L’examen des connaissances sur le désistement à l’adolescence et sur le désistement assisté (chapitres 1 et 2) a mené aux constats que les intervenants psychosociaux sont des témoins privilégiés du désistement, en raison de leurs contacts réguliers avec les adolescents, et que l’analyse des données consignées par ces informateurs peut nous en apprendre davantage sur les circonstances entourant les changements. En outre, les notes chronologiques rédigées dans les dossiers de désisteurs adultes sont cohérentes avec celles recueillies au cours d’entrevues de recherche semi-dirigées, que ces entrevues soient réalisées avec des personnes ayant commis des délits ou avec les intervenants psychosociaux (par exemple Healy, 2012; Panuccio, Christian, Martinez et Sullivan, 2012; Ricciardelli, 2018).
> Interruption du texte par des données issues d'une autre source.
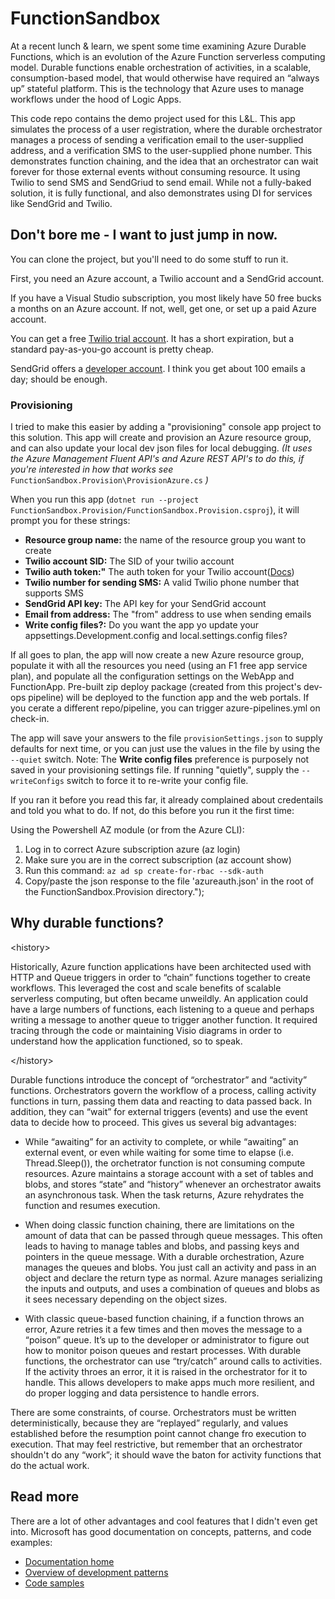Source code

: # FunctionSandbox
At a recent lunch & learn, we spent some time examining Azure Durable Functions, which is an evolution of the Azure Function serverless computing model. Durable functions enable orchestration of activities, in a scalable, consumption-based model, that would otherwise have required an “always up” stateful platform. This is the technology that Azure uses to manage workflows under the hood of Logic Apps.

This code repo contains the demo project used for this L&L. This app simulates the process of a user registration, where the durable orchestrator manages a process of sending a verification email to the user-supplied address, and a verification SMS to the user-supplied phone number. This demonstrates function chaining, and the idea that an orchestrator can wait forever for those external events without consuming resource. It using Twilio to send SMS and SendGriud to send email. While not a fully-baked solution, it is fully functional, and also demonstrates using DI for services like SendGrid and Twilio.

## Don't bore me - I want to just jump in now.

You can clone the project, but you'll need to do some stuff to run it.

First, you need an Azure account, a Twilio account and a SendGrid account.

If you have a Visual Studio subscription, you most likely have 50 free bucks a months on an Azure account. If not, well, get one, or set up a paid Azure account.

You can get a free [Twilio trial account](https://www.twilio.com/try-twilio). It has a short expiration, but a standard pay-as-you-go account is pretty cheap.

SendGrid offers a [developer account](https://sendgrid.com/pricing/). I think you get about 100 emails a day; should be enough.

### Provisioning

I tried to make this easier by adding a "provisioning" console app project to this solution. This app will create and provision an Azure resource group, and can also update your local dev json files for local debugging. *(It uses the Azure Management Fluent API's and Azure REST API's to do this, if you're interested in how that works see* `FunctionSandbox.Provision\ProvisionAzure.cs` *)*

When you run this app (`dotnet run --project FunctionSandbox.Provision/FunctionSandbox.Provision.csproj`), it will prompt you for these strings:

- **Resource group name:** the name of the resource group you want to create
- **Twilio account SID:** The SID of your twilio account
- **Twilio auth token:"** The auth token for your Twilio account([Docs](https://support.twilio.com/hc/en-us/articles/223136027-Auth-Tokens-and-How-to-Change-Them))
- **Twilio number for sending SMS:** A valid Twilio phone number that supports SMS
- **SendGrid API key:** The API key for your SendGrid account
- **Email from address:** The "from" address to use when sending emails
- **Write config files?:** Do you want the app yo update your appsettings.Development.config and local.settings.config files? 

If all goes to plan, the app will now create a new Azure resource group, populate it with all the resources you need (using an F1 free app service plan), and populate all the configuration settings on the WebApp and FunctionApp. Pre-built zip deploy package (created from this project's dev-ops pipeline) will be deployed to the function app and the web portals. If you cerate a different repo/pipeline, you can trigger azure-pipelines.yml on check-in.

The app will save your answers to the file `provisionSettings.json` to supply defaults for next time, or you can just use the values in the file by using the `--quiet` switch. Note: The  **Write config files** preference is purposely not saved in your provisioning settings file. If running "quietly", supply the `--writeConfigs` switch to force it to re-write your config file.

If you ran it before you read this far, it already complained about credentails and told you what to do. If not, do this before you run it the first time:

Using the Powershell AZ module (or from the Azure CLI):
  1. Log in to correct Azure subscription azure (az login)
  2. Make sure you are in the correct subscription (az account show)
  3. Run this command: `az ad sp create-for-rbac --sdk-auth`
  4. Copy/paste the json response to the file 'azureauth.json' in the root of the FunctionSandbox.Provision directory.");

## Why durable functions?

\<history\>

Historically, Azure function applications have been architected used with HTTP and Queue triggers in order to “chain” functions together to create workflows. This leveraged the cost and scale benefits of scalable serverless computing, but often became unweildly. An application could have a large numbers of functions, each listening to a queue and perhaps writing a message to another queue to trigger another function. It required tracing through the code or maintaining Visio diagrams in order to understand how the application functioned, so to speak. 

\</history\>

Durable functions introduce the concept of “orchestrator” and “activity” functions. Orchestrators govern the workflow of a process, calling activity functions in turn, passing them data and reacting to data passed back. In addition, they can “wait” for external triggers (events) and use the event data to decide how to proceed. This gives us several big advantages:

- While “awaiting” for an activity to complete, or while “awaiting” an external event, or even while waiting for some time to elapse (i.e. Thread.Sleep()),  the orchetrator function is not consuming compute resources. Azure maintains a storage account with a set of tables and blobs, and stores “state” and “history” whenever an orchestrator awaits an asynchronous task. When the task returns, Azure rehydrates the function and resumes execution.

- When doing classic function chaining, there are limitations on the amount of data that can be passed through queue messages. This often leads to having to manage tables and blobs, and passing keys and pointers in the queue message. With a durable orchestration, Azure manages the queues and blobs. You just call an activity and pass in an object and declare the return type as normal. Azure manages serializing the inputs and outputs, and uses a combination of queues and blobs as it sees necessary depending on the object sizes.

- With classic queue-based function chaining, if a function throws an error, Azure retries it a few times and then moves the message to a “poison” queue. It’s up to the developer or administrator to figure out how to monitor poison queues and restart processes. With durable functions, the orchestrator can use “try/catch” around calls to activities. If the activity throes an error, it it is raised in the orchestrator for it to handle. This allows developers to make apps much more resilient, and do proper logging and data persistence to handle errors.

There are some constraints, of course. Orchestrators must be written deterministically, because they are “replayed” regularly, and values established before the resumption point cannot change fro execution to execution. That may feel restrictive, but remember that an orchestrator shouldn't do any “work”; it should wave the baton for activity functions that do the actual work. 

## Read more

There are a lot of other advantages and cool features that I didn't even get into. Microsoft has good documentation on concepts, patterns, and code examples:

- [Documentation home](https://docs.microsoft.com/en-us/azure/azure-functions/durable/)
- [Overview of development patterns](https://docs.microsoft.com/en-us/azure/azure-functions/durable/durable-functions-overview?tabs=csharp)
- [Code samples](https://docs.microsoft.com/en-us/azure/azure-functions/durable/)


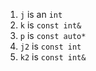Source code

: 1. `j` is an `int`
2. `k` is `const int&`
3. `p` is `const auto*`
4. `j2` is `const int`
5. `k2` is `const int&`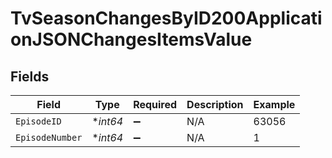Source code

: # TvSeasonChangesByID200ApplicationJSONChangesItemsValue


## Fields

| Field              | Type               | Required           | Description        | Example            |
| ------------------ | ------------------ | ------------------ | ------------------ | ------------------ |
| `EpisodeID`        | **int64*           | :heavy_minus_sign: | N/A                | 63056              |
| `EpisodeNumber`    | **int64*           | :heavy_minus_sign: | N/A                | 1                  |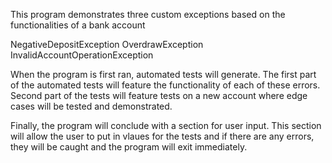 This program demonstrates three custom exceptions based on the functionalities of a bank account 

NegativeDepositException
OverdrawException
InvalidAccountOperationException

When the program is first ran, automated tests will generate. 
The first part of the automated tests will feature the functionality of each of these errors. 
Second part of the tests will feature tests on a new account where edge cases will be tested and demonstrated. 

Finally, the program will conclude with a section for user input. 
This section will allow the user to put in vlaues for the tests and if there are any errors, they will be caught and the program will exit immediately. 
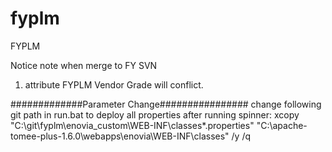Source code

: # fyplm
FYPLM


Notice note when merge to FY SVN
1. attribute FYPLM Vendor Grade will conflict.



#############Parameter Change################
change following git path in run.bat to deploy all properties after running spinner:
xcopy "C:\git\fyplm\enovia_custom\WEB-INF\classes\*.properties" "C:\apache-tomee-plus-1.6.0\webapps\enovia\WEB-INF\classes" /y /q
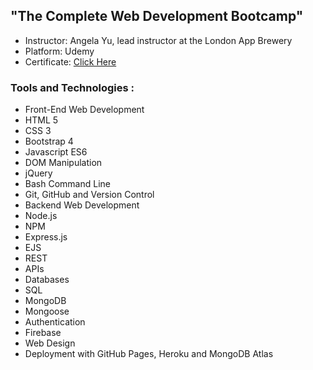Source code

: ## "The Complete Web Development Bootcamp"

* Instructor: Angela Yu, lead instructor at the London App Brewery
* Platform: Udemy
* Certificate: [Click Here](https://www.udemy.com/certificate/UC-ae8114b6-731c-4785-a3cb-0323d78a309f/)

### Tools and Technologies :

* Front-End Web Development
* HTML 5
* CSS 3
* Bootstrap 4
* Javascript ES6
* DOM Manipulation
* jQuery
* Bash Command Line
* Git, GitHub and Version Control
* Backend Web Development
* Node.js
* NPM
* Express.js
* EJS
* REST
* APIs
* Databases
* SQL
* MongoDB
* Mongoose
* Authentication
* Firebase
* Web Design
* Deployment with GitHub Pages, Heroku and MongoDB Atlas
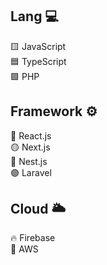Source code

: ## Lang 💻
🟨 JavaScript  
🟦 TypeScript  
🟪 PHP  

## Framework ⚙
🔵 React.js  
🟡 Next.js  
🔴 Nest.js  
🟣 Laravel

## Cloud 🌥
🔥 Firebase  
🎁 AWS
Ainsi, une analyse qualitative des dossiers de suivi rédigés par des intervenants psychosociaux qui accompagnent des ADGP soumis à une peine alternative a été réalisée pour explorer les éléments favorables à la transition du désistement primaire au désistement secondaire en contexte de suivi pénal communautaire. Utiliser ce matériel permet d’éviter deux écueils des études du désistement à l’adolescence : 1) la centration sur une seule dimension du phénomène, par exemple, les points tournants ou les facteurs individuels, et 2) la nature rétrospective des données. De plus, ce matériel permet de recueillir des informations sur le suivi, en temps réel et à intervalles rapprochés, qu’il serait difficile d’obtenir autrement, en plus de minimiser les inconvénients pour les participants, de même que les ressources humaines et financières nécessaires au déroulement de la recherche (Cordero, 2004; Hoggan et Spearin, 2009; Lacerte, Nadeau et Tremblay-Roy, 2014; Turgeon et Bernatchez, 2008).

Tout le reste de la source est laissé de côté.